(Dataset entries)
┄┄┄┄┄┄┄┄┄┄
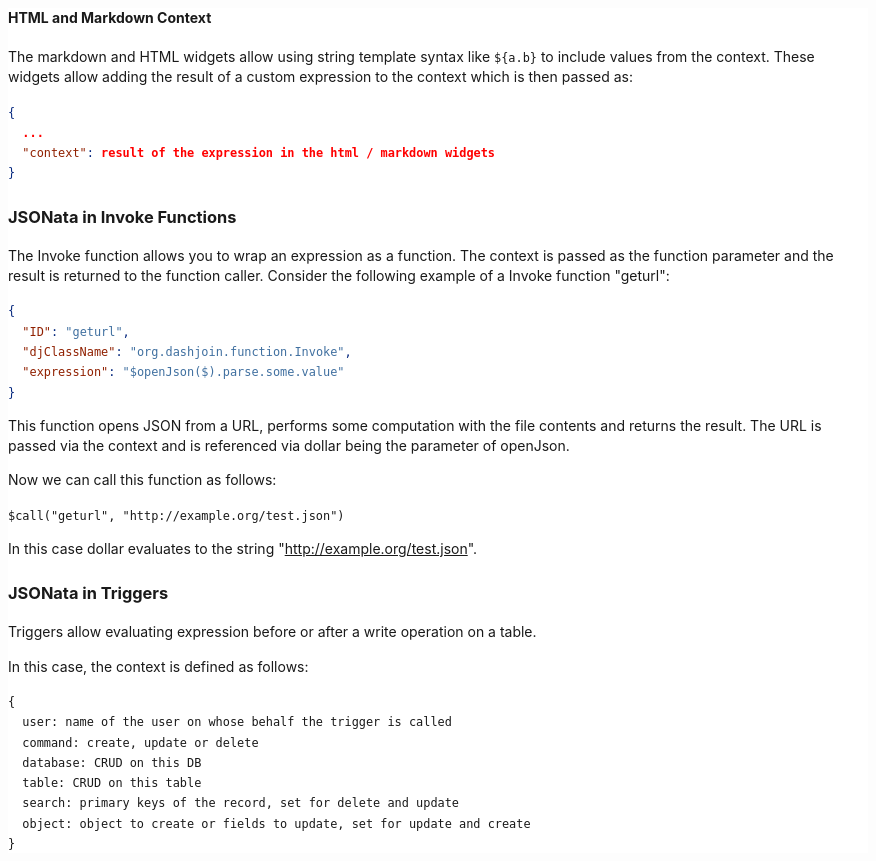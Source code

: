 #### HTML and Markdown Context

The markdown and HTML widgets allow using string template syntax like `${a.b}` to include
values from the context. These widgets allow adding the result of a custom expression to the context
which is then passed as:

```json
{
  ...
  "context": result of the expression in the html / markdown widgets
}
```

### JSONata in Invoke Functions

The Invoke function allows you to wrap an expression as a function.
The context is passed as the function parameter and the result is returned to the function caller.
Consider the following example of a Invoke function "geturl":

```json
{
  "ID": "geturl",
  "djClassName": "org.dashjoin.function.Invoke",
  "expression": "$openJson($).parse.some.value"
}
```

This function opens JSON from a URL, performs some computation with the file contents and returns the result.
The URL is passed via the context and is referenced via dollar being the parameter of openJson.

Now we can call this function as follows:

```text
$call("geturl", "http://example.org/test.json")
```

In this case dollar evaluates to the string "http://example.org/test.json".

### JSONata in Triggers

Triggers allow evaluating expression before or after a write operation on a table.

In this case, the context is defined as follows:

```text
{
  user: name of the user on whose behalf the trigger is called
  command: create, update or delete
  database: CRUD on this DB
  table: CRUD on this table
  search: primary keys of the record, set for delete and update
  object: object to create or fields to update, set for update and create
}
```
┄┄┄┄┄┄┄┄┄┄
_YOUR ASSIGNMENT_
Transcribe exactly the lines that run from the first line of the records above through the line with "which is then", and include both of those lines; pictures stay out.

_ANSWER SPACE_
Source code

: #### HTML and Markdown Context

The markdown and HTML widgets allow using string template syntax like `${a.b}` to include
values from the context. These widgets allow adding the result of a custom expression to the context
which is then passed as:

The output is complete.